Someone used the phrase "new mom energy" and I think that's a real thing. That first month I really was only getting about an hour and a half of sleep at a time most nights, and yet somehow I really felt... rested. Most of the time. That has officially ended. Last night Judah was restless in between feedings AND I was so anxious about something that I couldn't sleep between 2am and 4am anyways... kill me now.

Last Thursday: 
There seems to be a fourth member of this family at the moment. He sticks close to Judah and Judah is finding him persistent and annoying. I'll call him "Fist". Fist sleeps when Judah's swaddled, but first thing in the morning he's up and around. He insists on pushing Judah's paci right out of his mouth, resulting in wails of despair as Judah attempts to root around and find where the thing has gone to. Often Fist just flails around in Judah's view, especially when he's excited and really trying to look at something. Worst of all he often smacks Judah in the face, resulting in great frustration. Judah seems extremely concerned about the situation... and mommy will be glad when Judah figures out his own appendages.

Boobies are weiiiiird things. Breast feeding has been easy but it still cracks me up. I mean... there's so much I could say that is TMI.

I went to a New Moms class at my church. My church is big, but this was the biggest New Moms class they'd ever had and they were scrambling to make enough space. There were about 35 moms there, and it was suuuch a surreal atmosphere. The hallway was filled with snap-n-go strollers, half of them identical. I walked into a room packed with women in chairs, most of them with a car seat in front of them... and I could barely hear the speaker amidst the baby noises. There were hiccups coming from both sides of the room, baby coos, crying, etc. All the moms with babies in their arms were swaying or bouncing at various speeds and rhythms. And of course, since these are newborns, they eat all the time, and in a two hour class half the babies have to eat. So... you have moms with babies in slings nursing, moms with bottles, moms with wraps as they nurse, and some moms who just pulled out a boob for all to see.

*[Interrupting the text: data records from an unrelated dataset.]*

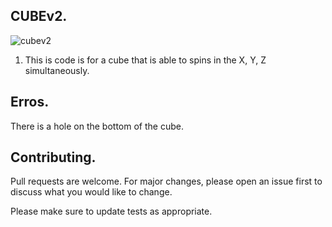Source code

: ## CUBEv2.
![cubev2](https://github.com/2Kronos/Webgl-Cube/assets/163877990/39a831e0-0b85-4a2c-b4a3-0e35e61757fe)


1) This is code is for a cube that is able to spins in the X, Y, Z simultaneously.


## Erros.
There is a hole on the bottom of the cube.

## Contributing.

Pull requests are welcome. For major changes, please open an issue first
to discuss what you would like to change.

Please make sure to update tests as appropriate.
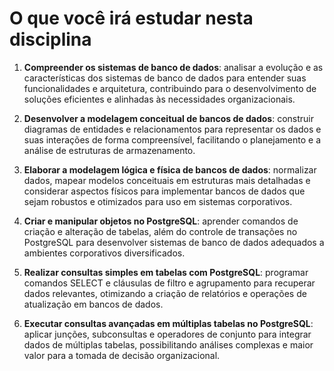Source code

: # O que você irá estudar nesta disciplina

1. **Compreender os sistemas de banco de dados**: analisar a evolução e as características dos sistemas de banco de dados para entender suas funcionalidades e arquitetura, contribuindo para o desenvolvimento de soluções eficientes e alinhadas às necessidades organizacionais.

2. **Desenvolver a modelagem conceitual de bancos de dados**: construir diagramas de entidades e relacionamentos para representar os dados e suas interações de forma compreensível, facilitando o planejamento e a análise de estruturas de armazenamento.

3. **Elaborar a modelagem lógica e física de bancos de dados**: normalizar dados, mapear modelos conceituais em estruturas mais detalhadas e considerar aspectos físicos para implementar bancos de dados que sejam robustos e otimizados para uso em sistemas corporativos.

4. **Criar e manipular objetos no PostgreSQL**: aprender comandos de criação e alteração de tabelas, além do controle de transações no PostgreSQL para desenvolver sistemas de banco de dados adequados a ambientes corporativos diversificados.

5. **Realizar consultas simples em tabelas com PostgreSQL**: programar comandos SELECT e cláusulas de filtro e agrupamento para recuperar dados relevantes, otimizando a criação de relatórios e operações de atualização em bancos de dados.

6. **Executar consultas avançadas em múltiplas tabelas no PostgreSQL**: aplicar junções, subconsultas e operadores de conjunto para integrar dados de múltiplas tabelas, possibilitando análises complexas e maior valor para a tomada de decisão organizacional.
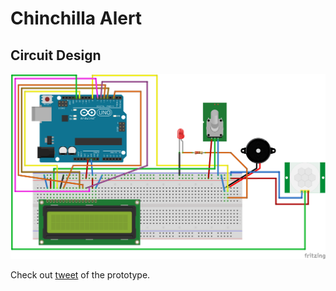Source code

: ﻿# Chinchilla Alert

## Circuit Design

![Board](ECAD_bb.png)

Check out [tweet](https://twitter.com/tiksn/status/973694012753248258) of the prototype.
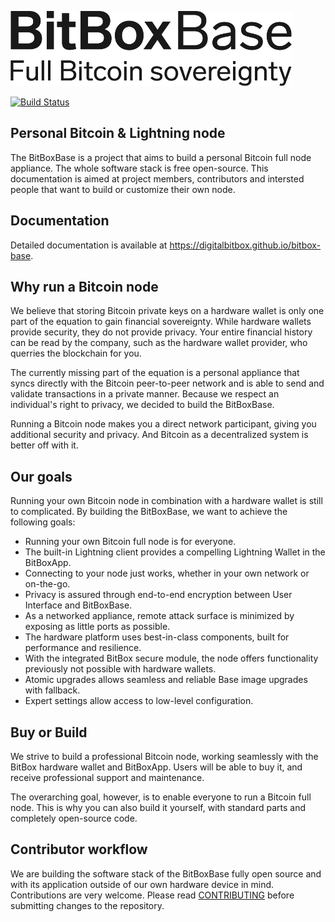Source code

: ![BitBoxBase logo](bitbox-base-logo.png)

[![Build Status](https://travis-ci.org/digitalbitbox/bitbox-base.svg?branch=master)](https://travis-ci.org/digitalbitbox/bitbox-base)

## Personal Bitcoin & Lightning node

The BitBoxBase is a project that aims to build a personal Bitcoin full node appliance.
The whole software stack is free open-source.
This documentation is aimed at project members, contributors and intersted people that want to build or customize their own node.

## Documentation

Detailed documentation is available at <https://digitalbitbox.github.io/bitbox-base>.

## Why run a Bitcoin node

We believe that storing Bitcoin private keys on a hardware wallet is only one part of the equation to gain financial sovereignty.
While hardware wallets provide security, they do not provide privacy.
Your entire financial history can be read by the company, such as the hardware wallet provider, who querries the blockchain for you.

The currently missing part of the equation is a personal appliance that syncs directly with the Bitcoin peer-to-peer network and is able to send and validate transactions in a private manner.
Because we respect an individual's right to privacy, we decided to build the BitBoxBase.

Running a Bitcoin node makes you a direct network participant, giving you additional security and privacy.
And Bitcoin as a decentralized system is better off with it.

## Our goals

Running your own Bitcoin node in combination with a hardware wallet is still to complicated.
By building the BitBoxBase, we want to achieve the following goals:

* Running your own Bitcoin full node is for everyone.
* The built-in Lightning client provides a compelling Lightning Wallet in the BitBoxApp.
* Connecting to your node just works, whether in your own network or on-the-go.
* Privacy is assured through end-to-end encryption between User Interface and BitBoxBase.
* As a networked appliance, remote attack surface is minimized by exposing as little ports as possible.
* The hardware platform uses best-in-class components, built for performance and resilience.
* With the integrated BitBox secure module, the node offers functionality previously not possible with hardware wallets.
* Atomic upgrades allows seamless and reliable Base image upgrades with fallback.
* Expert settings allow access to low-level configuration.

## Buy or Build

We strive to build a professional Bitcoin node, working seamlessly with the BitBox hardware wallet and BitBoxApp.
Users will be able to buy it, and receive professional support and maintenance.

The overarching goal, however, is to enable everyone to run a Bitcoin full node. This is why you can also build it yourself, with standard parts and completely open-source code.

## Contributor workflow

We are building the software stack of the BitBoxBase fully open source and with its application outside of our own hardware device in mind.
Contributions are very welcome.
Please read [CONTRIBUTING](CONTRIBUTING.md) before submitting changes to the repository.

In a smaller group prayer and praise time there were a lot of tears as moms expressed what is currently hardest for them - and really almost everyone had something totally different. There's a mom pained because the son wasn't bonding with his dad. There were moms worried about going back to work, moms struggling with the monotony of staying at home, moms struggling with whether or not to immunize, a mom feeling guilt about the inability to breastfeed, a mom feeling intense scrutiny from her mom over her parenting choices, a mom struggling with milk supply, a mom feeling like she couldn't leave home or she'd bother people with a crying baby, etc, etc.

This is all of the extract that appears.